We have seen in the present study that it is difficult or impossible to recognize that an EPSP evoked a dendritic Ca2+ spike by simple inspection of the evoked potential. We proposed (Schwindt and Crill 1997
) that the large Ca2+ influx shown to occur through voltage-gated Ca2+ channels during subthreshold EPSPs (Magee et al. 1995
; Markram and Sakmann 1994
) may occur because the EPSP triggered a local Ca2+ spike that was indistinguishable from a pure EPSP when viewed from the soma. Our present results give more credence to this idea, and it seems to be supported by a preliminary report of a study that employed direct dendritic recording and Ca2+ imaging in mature layer 5 pyramidal cells (Schiller et al. 1996
). If this view is correct, one can imagine that widespread synaptic depolarization of the distal dendrites may evoke local Ca2+ spikes at multiple locations. The Ca2+ spike generated at each location would be small when viewed from the soma, and the potential generated by the summation of these multiple events may be indistinguishable from a pure EPSP. Because multiple, small Ca2+ spikes would contribute to this potential, one could not even expect to identify them by observing large, all-or-none fluctuations as we were able to do when evoking a Ca2+ spike at a single, relatively proximal site. Thus our present observations raise the possibility that any composite (multifiber) dendritic EPSP may be composed both of multiple small synaptic potentials and multiple small Ca2+ spikes. This probably would not apply to EPSPs evoked by one or a few afferent fibers, because the dendritic depolarization caused by the postsynaptic current would be too small to activate voltage-gated Ca2+ channels, at least in larger diameter dendrites.
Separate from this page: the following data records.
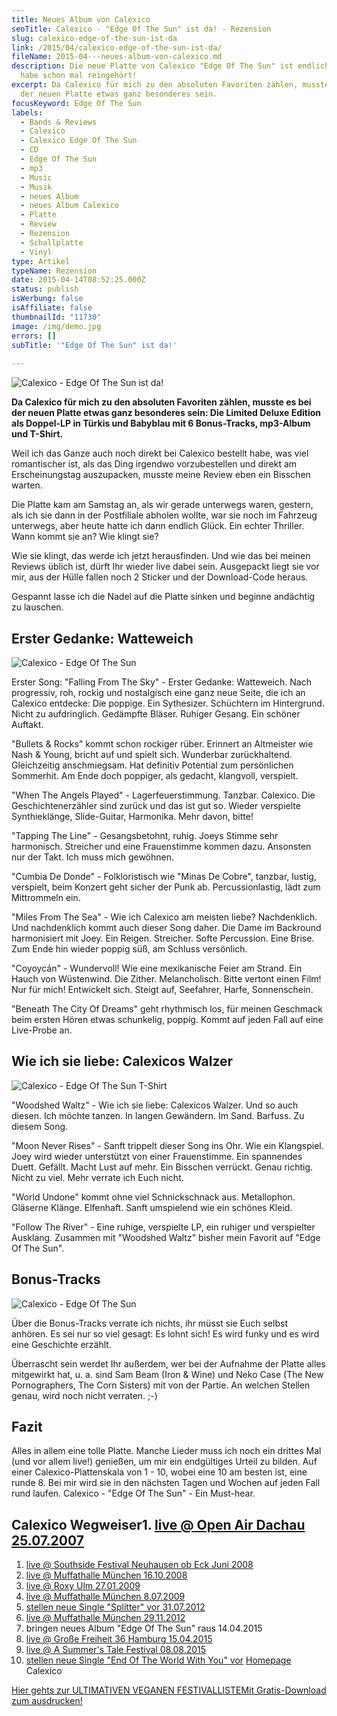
 ```yaml
---
title: Neues Album von Calexico
seoTitle: Calexico - "Edge Of The Sun" ist da! - Rezension
slug: calexico-edge-of-the-sun-ist-da
link: /2015/04/calexico-edge-of-the-sun-ist-da/
fileName: 2015-04---neues-album-von-calexico.md
description: Die neue Platte von Calexico "Edge Of The Sun" ist endlich da! Ich
  habe schon mal reingehört!
excerpt: Da Calexico für mich zu den absoluten Favoriten zählen, musste es bei
  der neuen Platte etwas ganz besonderes sein.
focusKeyword: Edge Of The Sun
labels:
  - Bands & Reviews
  - Calexico
  - Calexico Edge Of The Sun
  - CD
  - Edge Of The Sun
  - mp3
  - Music
  - Musik
  - neues Album
  - neues Album Calexico
  - Platte
  - Review
  - Rezension
  - Schallplatte
  - Vinyl
type: Artikel
typeName: Rezension
date: 2015-04-14T08:52:25.000Z
status: publish
isWerbung: false
isAffiliate: false
thumbnailId: "11730"
image: /img/demo.jpg
errors: []
subTitle: '"Edge Of The Sun" ist da!'
  
---
```


![Calexico - Edge Of The Sun ist da!](http://cardamonchai.com/wp-content/uploads/2015/04/Calexico-Edge-Of-The-Sun-3-640x480.jpg "Calexico - Edge Of The Sun ist da!")

**Da Calexico für mich zu den absoluten Favoriten zählen, musste es bei der
neuen Platte etwas ganz besonderes sein: Die Limited Deluxe Edition als
Doppel-LP in Türkis und Babyblau mit 6 Bonus-Tracks, mp3-Album und T-Shirt.**

Weil ich das Ganze auch noch direkt bei Calexico bestellt habe, was viel
romantischer ist, als das Ding irgendwo vorzubestellen und direkt am
Erscheinungstag auszupacken, musste meine Review eben ein Bisschen warten.

Die Platte kam am Samstag an, als wir gerade unterwegs waren, gestern, als ich
sie dann in der Postfiliale abholen wollte, war sie noch im Fahrzeug unterwegs,
aber heute hatte ich dann endlich Glück. Ein echter Thriller. Wann kommt sie an?
Wie klingt sie?

Wie sie klingt, das werde ich jetzt herausfinden. Und wie das bei meinen Reviews
üblich ist, dürft Ihr wieder live dabei sein. Ausgepackt liegt sie vor mir, aus
der Hülle fallen noch 2 Sticker und der Download-Code heraus.

Gespannt lasse ich die Nadel auf die Platte sinken und beginne andächtig zu
lauschen.

## Erster Gedanke: Watteweich

![Calexico - Edge Of The Sun](http://cardamonchai.com/wp-content/uploads/2015/04/Calexico-Edge-Of-The-Sun-4-640x480.jpg "Calexico - Edge Of The Sun")

Erster Song: "Falling From The Sky" - Erster Gedanke: Watteweich. Nach
progressiv, roh, rockig und nostalgisch eine ganz neue Seite, die ich an
Calexico entdecke: Die poppige. Ein Sythesizer. Schüchtern im Hintergrund. Nicht
zu aufdringlich. Gedämpfte Bläser. Ruhiger Gesang. Ein schöner Auftakt.

"Bullets &amp; Rocks" kommt schon rockiger rüber. Erinnert an Altmeister wie
Nash &amp; Young, bricht auf und spielt sich. Wunderbar zurückhaltend.
Gleichzeitig anschmiegsam. Hat definitiv Potential zum persönlichen Sommerhit.
Am Ende doch poppiger, als gedacht, klangvoll, verspielt.

"When The Angels Played" - Lagerfeuerstimmung. Tanzbar. Calexico. Die
Geschichtenerzähler sind zurück und das ist gut so. Wieder verspielte
Synthieklänge, Slide-Guitar, Harmonika. Mehr davon, bitte!

"Tapping The Line" - Gesangsbetohnt, ruhig. Joeys Stimme sehr harmonisch.
Streicher und eine Frauenstimme kommen dazu. Ansonsten nur der Takt. Ich muss
mich gewöhnen.

"Cumbia De Donde" - Folkloristisch wie "Minas De Cobre", tanzbar, lustig,
verspielt, beim Konzert geht sicher der Punk ab. Percussionlastig, lädt zum
Mittrommeln ein.

"Miles From The Sea" - Wie ich Calexico am meisten liebe? Nachdenklich. Und
nachdenklich kommt auch dieser Song daher. Die Dame im Backround harmonisiert
mit Joey. Ein Reigen. Streicher. Softe Percussion. Eine Brise. Zum Ende hin
wieder poppig süß, am Schluss versönlich.

"Coyoycán" - Wundervoll! Wie eine mexikanische Feier am Strand. Ein Hauch von
Wüstenwind. Die Zither. Melancholisch. Bitte vertont einen Film! Nur für mich!
Entwickelt sich. Steigt auf, Seefahrer, Harfe, Sonnenschein.

"Beneath The City Of Dreams" geht rhythmisch los, für meinen Geschmack beim
ersten Hören etwas schunkelig, poppig. Kommt auf jeden Fall auf eine Live-Probe
an.

## Wie ich sie liebe: Calexicos Walzer

![Calexico - Edge Of The Sun T-Shirt](http://cardamonchai.com/wp-content/uploads/2015/04/Calexico-Edge-Of-The-Sun-640x480.jpg "Calexico - Edge Of The Sun T-Shirt")

"Woodshed Waltz" - Wie ich sie liebe: Calexicos Walzer. Und so auch diesen. Ich
möchte tanzen. In langen Gewändern. Im Sand. Barfuss. Zu diesem Song.

"Moon Never Rises" - Sanft trippelt dieser Song ins Ohr. Wie ein Klangspiel.
Joey wird wieder unterstützt von einer Frauenstimme. Ein spannendes Duett.
Gefällt. Macht Lust auf mehr. Ein Bisschen verrückt. Genau richtig. Nicht zu
viel. Mehr verrate ich Euch nicht.

"World Undone" kommt ohne viel Schnickschnack aus. Metallophon. Gläserne Klänge.
Elfenhaft. Sanft umspielend wie ein schönes Kleid.

"Follow The River" - Eine ruhige, verspielte LP, ein ruhiger und verspielter
Ausklang. Zusammen mit "Woodshed Waltz" bisher mein Favorit auf "Edge Of The
Sun".

## Bonus-Tracks

![Calexico - Edge Of The Sun](http://cardamonchai.com/wp-content/uploads/2015/04/Calexico-Edge-Of-The-Sun-2-640x480.jpg "Calexico - Edge Of The Sun")

Über die Bonus-Tracks verrate ich nichts, ihr müsst sie Euch selbst anhören. Es
sei nur so viel gesagt: Es lohnt sich! Es wird funky und es wird eine Geschichte
erzählt.

Überrascht sein werdet Ihr außerdem, wer bei der Aufnahme der Platte alles
mitgewirkt hat, u. a. sind Sam Beam (Iron &amp; Wine) und Neko Case (The New
Pornographers, The Corn Sisters) mit von der Partie. An welchen Stellen genau,
wird noch nicht verraten. ;-)

## Fazit

Alles in allem eine tolle Platte. Manche Lieder muss ich noch ein drittes Mal
(und vor allem live!) genießen, um mir ein endgültiges Urteil zu bilden. Auf
einer Calexico-Plattenskala von 1 - 10, wobei eine 10 am besten ist, eine
runde 8. Bei mir wird sie in den nächsten Tagen und Wochen auf jeden Fall rund
laufen. Calexico - "Edge Of The Sun" - Ein Must-hear.

## Calexico Wegweiser1. [live @ Open Air Dachau 25.07.2007](/2015/04/calexico-live-open-air-dachau-25-07-2007/)

1.  [live @ Southside Festival Neuhausen ob Eck Juni 2008](/2015/04/calexico-live-southside-festival-2008/)
1.  [live @ Muffathalle München 16.10.2008](/2015/04/calexico-live-muffathalle-muenchen-16-10-2008/)
1.  [live @ Roxy Ulm 27.01.2009](/2009/01/calexico-live-roxy-ulm/)
1.  [live @ Muffathalle München 8.07.2009](/2009/07/calexico-live-muffathalle-munchen/)
1.  [stellen neue Single "Splitter" vor 31.07.2012](/2012/07/calexico-stellen-neue-singe-splitter-vor/)
1.  [live @ Muffathalle München 29.11.2012](/2012/12/calexico-live-muffathalle-munchen-29-11-2012/)
1.  bringen neues Album "Edge Of The Sun" raus 14.04.2015
1.  [live @ Große Freiheit 36 Hamburg 15.04.2015](/2015/04/calexico-live-grosse-freiheit-36-15-04-2015/)
1.  [live @ A Summer's Tale Festival 08.08.2015](/2015/08/calexico-live-a-summers-tale-festival-2015/)
1.  [stellen neue Single "End Of The World With You" vor](/2017/10/calexico-the-thread-that-keeps-us/)
    [Homepage](http://www.casadecalexico.com) Calexico

[Hier gehts zur ULTIMATIVEN VEGANEN FESTIVALLISTEMit Gratis-Download zum ausdrucken!](/2015/03/die-ultimative-vegane-festivalliste)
In our previous study (Schwindt and Crill 1997
) we also presented several lines of evidence that the Ca2+ spike evoked in physiological saline was a "local," nonactively propagated spike (i.e., its active generation was restricted to a discrete region of the distal dendrite). This idea also appears to have been supported by a study that employed direct dendritic recording and Ca2+ imaging in mature layer 5 pyramidal cells (Schiller et al. 1996
). One of our observations that was consistent with the generation of a local Ca2+ spike was that smaller amplitude Ca2+ spikes were generated by iontophoresis at more distal dendritic sites (Schwindt and Crill 1997
). We proposed that these local Ca2+ spikes subserve the function of transiently boosting a sufficiently large synaptic depolarization at the site so that the synaptic input would have a larger influence (or any influence at all in the case of very distal synaptic input) in depolarizing the soma and the usual downstream spike initiation site. Modeling studies concluded that some active boost must occur for very distal input to influence the soma (e.g., Cauller and Connors 1992
). A transient boost of adequate synaptic depolarization by a Ca2+ spike would still preserve, to some extent, the relative weighting of synaptic input that would occur in a passive dendrite, because Ca2+ spikes generated more distally are smaller (when viewed at the soma) than those generated more proximally. This idea, along with several others that we proposed in our previous study (Schwindt and Crill 1997
) regarding the role of dendritic spikes in altering the cell's input-output properties, gains more credence from the fact that we have shown that EPSPs can initiate dendritic spikes similar to those evoked by the glutamate iontophoresis.